Kurumsallaşmanın çatısında lider vardır,
Lider olmak isteyenler, kurumsal yapıya sıkı sıkıya bağlı olmalıdır,
Kurumsallaşmanın temelinde birey değil, ekip vardır,
Ekibiniz ne kadar güçlü ise, başarınız o oranda artar,
Kendinize güveniyorsanız, adam yetiştirip, yararlanırsınız,
Kendinize güvenmiyorsanız, alt kadrolarınızdan korkarsınız, adam yetiştirmezsiniz,
Deniz kaptanlarından örnek vermek gerekirse, 3 kategoride kaptan vardır:
1- Kıyı kaptanı, yani kıyılarda dolaşan teknelerin kaptanı,
2- Açık deniz kaptanı, yani Marmara’da, Karadeniz’de ve Ege’de dolaşan kaptan,
3- Uzun yol kaptanı, yani okyanus geçen kaptan.
Kıyı kaptanına, kendisini geliştirme fırsatı vermezseniz, olduğu yerde kalır, açık deniz kaptanı olamaz.Aynı şekilde, açık deniz kaptanına fırsat vermezseniz, uzun yol (yani okyanus geçen) kaptanı olamaz.
“Kurumsallaşmanın önemi”
Kurumsallaşmanın temelinde, profesyoneller vardır. Profesyonellerin önemini reddedenler, kurumsal
yapıyı reddetmiş olurlar.
Kurumsal yapının temeli olarak;
Ekip çalışması,
Karar vermek değil, ortak karar alınması,
Katılımcı ve paylaşımcı ruha sahip olunması,
Çalışanların, kurumu ve yöneticileri benimsemesi,
Çalışanların mutluluğu,
En önemli faktörler olarak algılanmalıdır.
“Kurumsal yapının temelini oluşturan profesyonel kimdir? ”
İş dünyasında en çok konuşulan konuların içinde “profesyonel yönetici” tanımlaması, önemli bir yer işgal eder.
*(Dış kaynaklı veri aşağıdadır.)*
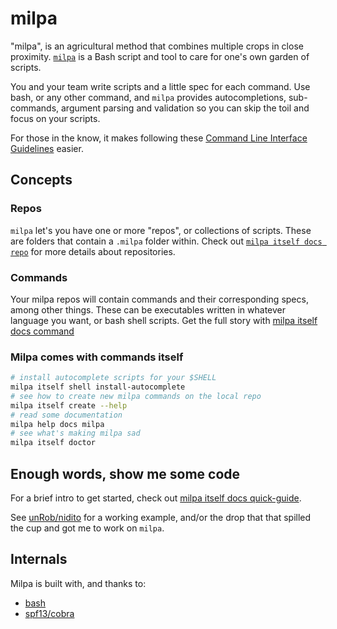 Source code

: # milpa

"milpa", is an agricultural method that combines multiple crops in close proximity. [`milpa`](https://milpa.dev) is a Bash script and tool to care for one's own garden of scripts.

You and your team write scripts and a little spec for each command. Use bash, or any other command, and `milpa` provides autocompletions, sub-commands, argument parsing and validation so you can skip the toil and focus on your scripts.

For those in the know, it makes following these [Command Line Interface Guidelines](https://clig.dev/) easier.

## Concepts

### Repos

`milpa` let's you have one or more "repos", or collections of scripts. These are folders that contain a `.milpa` folder within. Check out [`milpa itself docs repo`](/.milpa/docs/milpa/repo/index.md) for more details about repositories.

### Commands

Your milpa repos will contain commands and their corresponding specs, among other things. These can be executables written in whatever language you want, or bash shell scripts. Get the full story with [milpa itself docs command](/.milpa/docs/milpa/command/index.md)

### Milpa comes with commands itself

```sh
# install autocomplete scripts for your $SHELL
milpa itself shell install-autocomplete
# see how to create new milpa commands on the local repo
milpa itself create --help
# read some documentation
milpa help docs milpa
# see what's making milpa sad
milpa itself doctor
```

## Enough words, show me some code

For a brief intro to get started, check out [milpa itself docs quick-guide](/.milpa/docs/milpa/quick-guide.md).

See [unRob/nidito](https://github.com/unRob/nidito/tree/master/.milpa) for a working example, and/or the drop that that spilled the cup and got me to work on `milpa`.

## Internals

Milpa is built with, and thanks to:

- [bash](https://www.gnu.org/software/bash/)
- [spf13/cobra](https://cobra.dev)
Peki, kimdir profesyonel?
“Profesyonel kimdir?”
Şirketini seven,
Çalışanlarına değer veren,
Kendine güvenen,
Muhataplarına güven veren,
Kendini iyi yetiştirmiş,
İş bilen, problem çözen,
Mütevazi, makamını hazmedebilen,
Hedefleri olan, gerçekleştirebileceği hayalleri olan,
Bilgilerini daima güncelleyen, bilgilerini paylaşan,
İş ahlakı olan,
Saygı duyan, saygı duyulan,
Hesap yapmayı bilen,
Sosyal aile yapısı ile örnek alınan kişiler,
İyi profesyoneldir, aynı zamanda liderdir.
“Profesyonelleri liderler yetiştirir”
Profesyonel kim değildir?
İşin cambazı,
Dün karar verip, bugün şirketini bırakan,
Fırsatını buldukça, “şapkamı alır giderim” diyen,
Ve saydığım profesyonelin özelliklerini taşımayanlar, profesyonel değildir, lider hiç değildir.
Bu kişiler, lider görmeden çalışmış, kendisini bir şey zanneden, başarı grafikleri zikzak çizen kişilerdir. Kendi işlerini beceremeyen bazı profesyoneller, başarısızlıklarını kendilerinde aramak yerine, “mazeret senaryoları” yazarlar. Bu kategorideki profesyoneller, yazdıkları senaryolarla, aslında, hem şirketlerine, hem de kendilerine zarar verdiklerini bile bilmezler.
“Çok çalışanlar, işini sevenler, azimli olanlar, iş hayatında yükselenlerdir”
İş hayatında yükselenlere bakarsak; çok çalıştıklarını, işlerini sevdiklerini, başarmaya ve yükselmeye azimli olduklarını görürüz.